As she writes in her notes opinions of historians and writers about Pole have been sharply divided on confessional lines from the time of his death until recent years. Recently he has attracted scholarly interest and new biographers. Whilst they may not share a consensus about him they do indicate his significance in his own lifetime and his legacy to the Catholic Church in Europe and, in its adversity, to the Catholic community in England after 1558. As a man he appears to have been complex and elusive, resolute yet evasive, intense but enigmatic to most who knew him. A sophisticated intelligent  artistocratic Italianate Englishman moving at the highest levels in the Church at Trent and in Rome, apparently almost being elected to the throne of St Peter in the Conclave of 1549-50,  yet with a life marked by profound personal tragedies and inner irresolutions. I am tempted to write that for all that he was very much a man of the international humanist sixteenth century his ancestry had been forged in the crucible of the Wars of the Roses and the fifteenth century.

The Wikipedia biography of Cardinal Pole can be seen at Reginald Pole

A friend who has just visited the exhibition tells me he enjoyed visiting it. I hope to get to see it myself. The same friend also commends another current Lambeth exhibition about the Court of Arches.

On November 17 2008 I had the privilege of being thurifer at an EF Requiem for the Cardinal on the 450th anniversary of his death in the chapel at Magdalen, his old college, in Oxford.



The cost of arms of Cardinal Pole before his elevation to Canterbury in 1556.
His ancestry from the House of York and the Plantagenets and also from the medieval English nobility - Nevilles, Beauchamps, Montagus, Clares and Despensers - is confidently displayed

Image: Wikimedia 
 

3 comments:

Anonymous said...

Thank you for sharing this!

Stephanie A. Mann said...

Thank you very much for sharing these links to my blog.
I appreciate your comments about Edward, Henry VI's son, on Father Hunwicke's blog and hope you could provide more insight in the cult to that prince in future. I knew about Henry VII's promotion of a sainthood Cause for Henry VI, but not about any devotion to Edward of Westminster.
Thanks again.

Once I Was A Clever Boy said...


I must admit that the idea of a ‘cult’ of Prince Edward was news to me. I knew that some years after the pilgrimage offerings sent in 1502 that the Duke of Buckingham and his household made a pilgrimage to Tewkesbury in honour of the Prince and that Princess Mary stopped at Tewkesbury on her way to Ludlow in the later 1520s.

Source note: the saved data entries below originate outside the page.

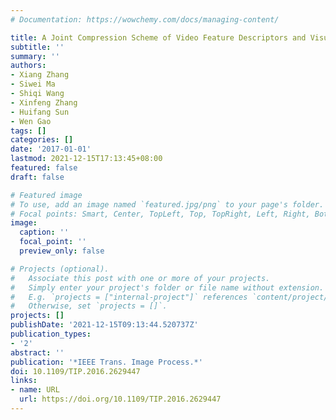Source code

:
 ```yaml
---
# Documentation: https://wowchemy.com/docs/managing-content/

title: A Joint Compression Scheme of Video Feature Descriptors and Visual Content
subtitle: ''
summary: ''
authors:
- Xiang Zhang
- Siwei Ma
- Shiqi Wang
- Xinfeng Zhang
- Huifang Sun
- Wen Gao
tags: []
categories: []
date: '2017-01-01'
lastmod: 2021-12-15T17:13:45+08:00
featured: false
draft: false

# Featured image
# To use, add an image named `featured.jpg/png` to your page's folder.
# Focal points: Smart, Center, TopLeft, Top, TopRight, Left, Right, BottomLeft, Bottom, BottomRight.
image:
  caption: ''
  focal_point: ''
  preview_only: false

# Projects (optional).
#   Associate this post with one or more of your projects.
#   Simply enter your project's folder or file name without extension.
#   E.g. `projects = ["internal-project"]` references `content/project/deep-learning/index.md`.
#   Otherwise, set `projects = []`.
projects: []
publishDate: '2021-12-15T09:13:44.520737Z'
publication_types:
- '2'
abstract: ''
publication: '*IEEE Trans. Image Process.*'
doi: 10.1109/TIP.2016.2629447
links:
- name: URL
  url: https://doi.org/10.1109/TIP.2016.2629447
---
```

In addition I saw recently that in 1500 Henry VII founded a chantry at Tewkesbury Abbey to pray for him, his Queen, Prince Arthur and their other children, and for the souls of Prince Edward, of Henry’s father Edmund Earl of Richmond, and of Edmund Duke of Somerset and his brother Lord John Beaufort - both were casualties of the 1471 battle, and first cousins of his mother Lady Margaret. This was for a daily Mass in St James chapel, where the Beaufort brothers were buried in the monastic church and for Dirge and Mass annually on May 4-5 for the dead. St James chapel is now the Abbey shop, so not so pious these days…

As I suggested in my comments on Fr Hunwicke’s blog I wonder if the cult of Prince Edward reflects a sentiment as to the loss of a young man as with post WWI attitudes to the fallen in general and particular, and also something of that sense of devotion to at least the memory of figures such as Louis XVII and the Tsarevich Alexei - something like the Orthodox concept of Passion Bearers, which status Nicholas II and his family are now accorded. There was also after 1184 the brief attempt to promote the cult of Henry the Young King.

If there really was such an attempt with Edward of Westminster it is more like the Anglo-Saxon veneration of slain kings and princes than the type of thing that one would expect - but there we may be missing what was going on in the past - in the later middle ages after canonisation procedure was developed. That said there was for example the lively cult of St Thomas of Pontefract - Thomas Earl of Lancaster, executed in 1322 - which shows that a mix of popular feeling and political encouragement could generate considerable interest and devotion.